Copy the records exactly, leaving out every picture.

>>>

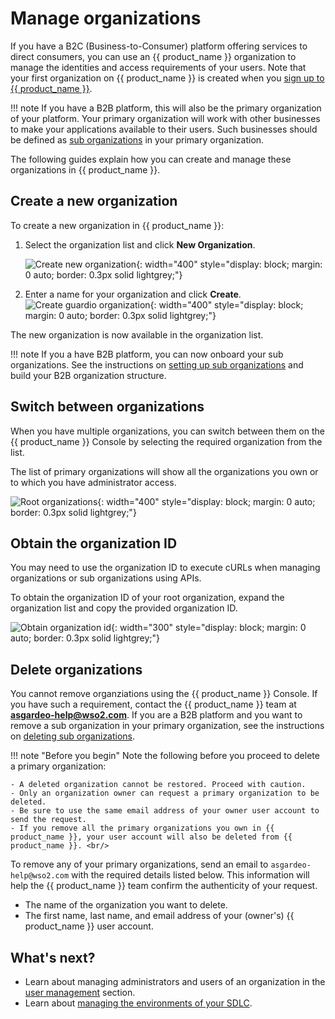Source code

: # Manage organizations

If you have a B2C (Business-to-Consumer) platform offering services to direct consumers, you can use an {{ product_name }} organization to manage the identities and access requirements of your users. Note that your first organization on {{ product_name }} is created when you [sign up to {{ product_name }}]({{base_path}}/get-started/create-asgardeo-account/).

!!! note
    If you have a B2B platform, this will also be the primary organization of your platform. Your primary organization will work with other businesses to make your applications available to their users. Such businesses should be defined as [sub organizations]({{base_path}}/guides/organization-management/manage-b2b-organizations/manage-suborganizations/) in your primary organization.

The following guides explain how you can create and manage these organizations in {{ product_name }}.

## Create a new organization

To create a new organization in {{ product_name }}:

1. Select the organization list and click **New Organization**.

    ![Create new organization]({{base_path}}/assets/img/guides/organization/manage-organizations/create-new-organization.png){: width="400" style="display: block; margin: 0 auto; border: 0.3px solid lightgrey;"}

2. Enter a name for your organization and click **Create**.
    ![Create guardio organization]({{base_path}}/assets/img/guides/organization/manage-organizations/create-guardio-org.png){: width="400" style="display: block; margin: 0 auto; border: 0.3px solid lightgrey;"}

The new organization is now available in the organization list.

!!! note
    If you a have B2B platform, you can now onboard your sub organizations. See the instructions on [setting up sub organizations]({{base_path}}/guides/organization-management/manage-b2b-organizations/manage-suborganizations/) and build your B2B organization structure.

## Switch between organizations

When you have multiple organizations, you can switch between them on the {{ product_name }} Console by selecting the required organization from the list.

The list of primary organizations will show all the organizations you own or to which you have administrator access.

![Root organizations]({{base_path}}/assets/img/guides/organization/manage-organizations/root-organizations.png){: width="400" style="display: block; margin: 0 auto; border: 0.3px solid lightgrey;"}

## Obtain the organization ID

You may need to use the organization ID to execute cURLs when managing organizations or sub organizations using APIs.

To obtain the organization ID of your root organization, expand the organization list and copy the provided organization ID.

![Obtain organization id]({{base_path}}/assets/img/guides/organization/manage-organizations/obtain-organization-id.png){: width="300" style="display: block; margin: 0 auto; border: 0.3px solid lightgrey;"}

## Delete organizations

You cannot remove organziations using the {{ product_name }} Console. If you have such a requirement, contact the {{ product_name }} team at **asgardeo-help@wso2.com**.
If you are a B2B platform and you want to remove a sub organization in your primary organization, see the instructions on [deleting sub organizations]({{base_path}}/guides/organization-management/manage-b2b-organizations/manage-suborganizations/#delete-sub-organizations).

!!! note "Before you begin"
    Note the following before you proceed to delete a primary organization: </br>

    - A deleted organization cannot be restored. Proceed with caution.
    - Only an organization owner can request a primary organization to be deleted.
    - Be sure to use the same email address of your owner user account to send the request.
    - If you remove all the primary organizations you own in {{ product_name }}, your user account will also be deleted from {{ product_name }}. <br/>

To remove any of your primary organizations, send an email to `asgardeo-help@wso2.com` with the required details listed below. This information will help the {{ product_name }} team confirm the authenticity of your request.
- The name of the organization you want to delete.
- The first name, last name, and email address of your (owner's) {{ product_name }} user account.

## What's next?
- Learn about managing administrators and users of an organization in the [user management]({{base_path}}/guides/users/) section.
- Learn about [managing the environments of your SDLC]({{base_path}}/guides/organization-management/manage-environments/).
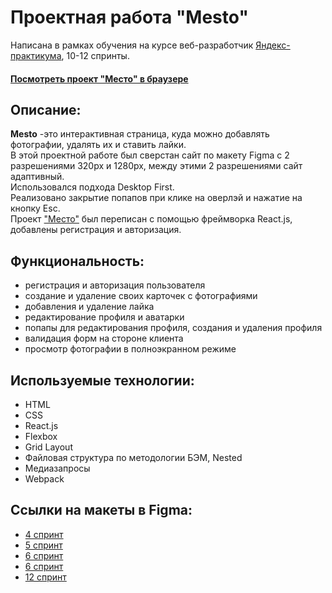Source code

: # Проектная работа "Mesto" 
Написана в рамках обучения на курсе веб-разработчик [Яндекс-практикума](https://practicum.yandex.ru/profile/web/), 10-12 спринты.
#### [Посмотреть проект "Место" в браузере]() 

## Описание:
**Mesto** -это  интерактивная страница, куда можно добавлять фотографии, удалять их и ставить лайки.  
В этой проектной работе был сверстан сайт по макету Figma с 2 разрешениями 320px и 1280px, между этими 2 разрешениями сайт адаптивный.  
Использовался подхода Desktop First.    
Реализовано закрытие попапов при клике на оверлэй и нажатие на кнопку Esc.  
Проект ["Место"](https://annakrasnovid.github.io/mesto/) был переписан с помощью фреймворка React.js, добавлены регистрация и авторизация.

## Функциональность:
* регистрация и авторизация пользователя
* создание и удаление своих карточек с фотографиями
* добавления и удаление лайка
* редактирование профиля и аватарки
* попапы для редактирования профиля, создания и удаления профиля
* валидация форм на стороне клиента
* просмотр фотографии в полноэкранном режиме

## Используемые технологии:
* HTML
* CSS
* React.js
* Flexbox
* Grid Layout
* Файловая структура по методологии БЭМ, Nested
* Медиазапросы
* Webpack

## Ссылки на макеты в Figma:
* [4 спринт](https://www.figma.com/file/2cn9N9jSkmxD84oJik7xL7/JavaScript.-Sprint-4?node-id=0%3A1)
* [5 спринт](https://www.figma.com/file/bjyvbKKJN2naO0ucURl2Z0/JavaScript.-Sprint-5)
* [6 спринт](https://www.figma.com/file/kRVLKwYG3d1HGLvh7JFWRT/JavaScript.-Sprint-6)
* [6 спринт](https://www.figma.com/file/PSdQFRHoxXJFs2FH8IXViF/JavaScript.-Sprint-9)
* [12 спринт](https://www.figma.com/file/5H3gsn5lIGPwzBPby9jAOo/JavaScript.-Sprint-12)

<<<

Written answer —
Source code

: # Manage organizations

If you have a B2C (Business-to-Consumer) platform offering services to direct consumers, you can use an {{ product_name }} organization to manage the identities and access requirements of your users. Note that your first organization on {{ product_name }} is created when you [sign up to {{ product_name }}]({{base_path}}/get-started/create-asgardeo-account/).

!!! note
    If you have a B2B platform, this will also be the primary organization of your platform. Your primary organization will work with other businesses to make your applications available to their users. Such businesses should be defined as [sub organizations]({{base_path}}/guides/organization-management/manage-b2b-organizations/manage-suborganizations/) in your primary organization.

The following guides explain how you can create and manage these organizations in {{ product_name }}.

## Create a new organization

To create a new organization in {{ product_name }}:

1. Select the organization list and click **New Organization**.

    ![Create new organization]({{base_path}}/assets/img/guides/organization/manage-organizations/create-new-organization.png){: width="400" style="display: block; margin: 0 auto; border: 0.3px solid lightgrey;"}

2. Enter a name for your organization and click **Create**.
    ![Create guardio organization]({{base_path}}/assets/img/guides/organization/manage-organizations/create-guardio-org.png){: width="400" style="display: block; margin: 0 auto; border: 0.3px solid lightgrey;"}

The new organization is now available in the organization list.

!!! note
    If you a have B2B platform, you can now onboard your sub organizations. See the instructions on [setting up sub organizations]({{base_path}}/guides/organization-management/manage-b2b-organizations/manage-suborganizations/) and build your B2B organization structure.

## Switch between organizations

When you have multiple organizations, you can switch between them on the {{ product_name }} Console by selecting the required organization from the list.

The list of primary organizations will show all the organizations you own or to which you have administrator access.

![Root organizations]({{base_path}}/assets/img/guides/organization/manage-organizations/root-organizations.png){: width="400" style="display: block; margin: 0 auto; border: 0.3px solid lightgrey;"}

## Obtain the organization ID

You may need to use the organization ID to execute cURLs when managing organizations or sub organizations using APIs.

To obtain the organization ID of your root organization, expand the organization list and copy the provided organization ID.

![Obtain organization id]({{base_path}}/assets/img/guides/organization/manage-organizations/obtain-organization-id.png){: width="300" style="display: block; margin: 0 auto; border: 0.3px solid lightgrey;"}

## Delete organizations

You cannot remove organziations using the {{ product_name }} Console. If you have such a requirement, contact the {{ product_name }} team at **asgardeo-help@wso2.com**.
If you are a B2B platform and you want to remove a sub organization in your primary organization, see the instructions on [deleting sub organizations]({{base_path}}/guides/organization-management/manage-b2b-organizations/manage-suborganizations/#delete-sub-organizations).

!!! note "Before you begin"
    Note the following before you proceed to delete a primary organization: </br>

    - A deleted organization cannot be restored. Proceed with caution.
    - Only an organization owner can request a primary organization to be deleted.
    - Be sure to use the same email address of your owner user account to send the request.
    - If you remove all the primary organizations you own in {{ product_name }}, your user account will also be deleted from {{ product_name }}. <br/>

To remove any of your primary organizations, send an email to `asgardeo-help@wso2.com` with the required details listed below. This information will help the {{ product_name }} team confirm the authenticity of your request.
- The name of the organization you want to delete.
- The first name, last name, and email address of your (owner's) {{ product_name }} user account.

## What's next?
- Learn about managing administrators and users of an organization in the [user management]({{base_path}}/guides/users/) section.
- Learn about [managing the environments of your SDLC]({{base_path}}/guides/organization-management/manage-environments/).
Source code

: # Проектная работа "Mesto" 
Написана в рамках обучения на курсе веб-разработчик [Яндекс-практикума](https://practicum.yandex.ru/profile/web/), 10-12 спринты.
#### [Посмотреть проект "Место" в браузере]() 

## Описание:
**Mesto** -это  интерактивная страница, куда можно добавлять фотографии, удалять их и ставить лайки.  
В этой проектной работе был сверстан сайт по макету Figma с 2 разрешениями 320px и 1280px, между этими 2 разрешениями сайт адаптивный.  
Использовался подхода Desktop First.    
Реализовано закрытие попапов при клике на оверлэй и нажатие на кнопку Esc.  
Проект ["Место"](https://annakrasnovid.github.io/mesto/) был переписан с помощью фреймворка React.js, добавлены регистрация и авторизация.

## Функциональность:
* регистрация и авторизация пользователя
* создание и удаление своих карточек с фотографиями
* добавления и удаление лайка
* редактирование профиля и аватарки
* попапы для редактирования профиля, создания и удаления профиля
* валидация форм на стороне клиента
* просмотр фотографии в полноэкранном режиме

## Используемые технологии:
* HTML
* CSS
* React.js
* Flexbox
* Grid Layout
* Файловая структура по методологии БЭМ, Nested
* Медиазапросы
* Webpack

## Ссылки на макеты в Figma:
* [4 спринт](https://www.figma.com/file/2cn9N9jSkmxD84oJik7xL7/JavaScript.-Sprint-4?node-id=0%3A1)
* [5 спринт](https://www.figma.com/file/bjyvbKKJN2naO0ucURl2Z0/JavaScript.-Sprint-5)
* [6 спринт](https://www.figma.com/file/kRVLKwYG3d1HGLvh7JFWRT/JavaScript.-Sprint-6)
* [6 спринт](https://www.figma.com/file/PSdQFRHoxXJFs2FH8IXViF/JavaScript.-Sprint-9)
* [12 спринт](https://www.figma.com/file/5H3gsn5lIGPwzBPby9jAOo/JavaScript.-Sprint-12)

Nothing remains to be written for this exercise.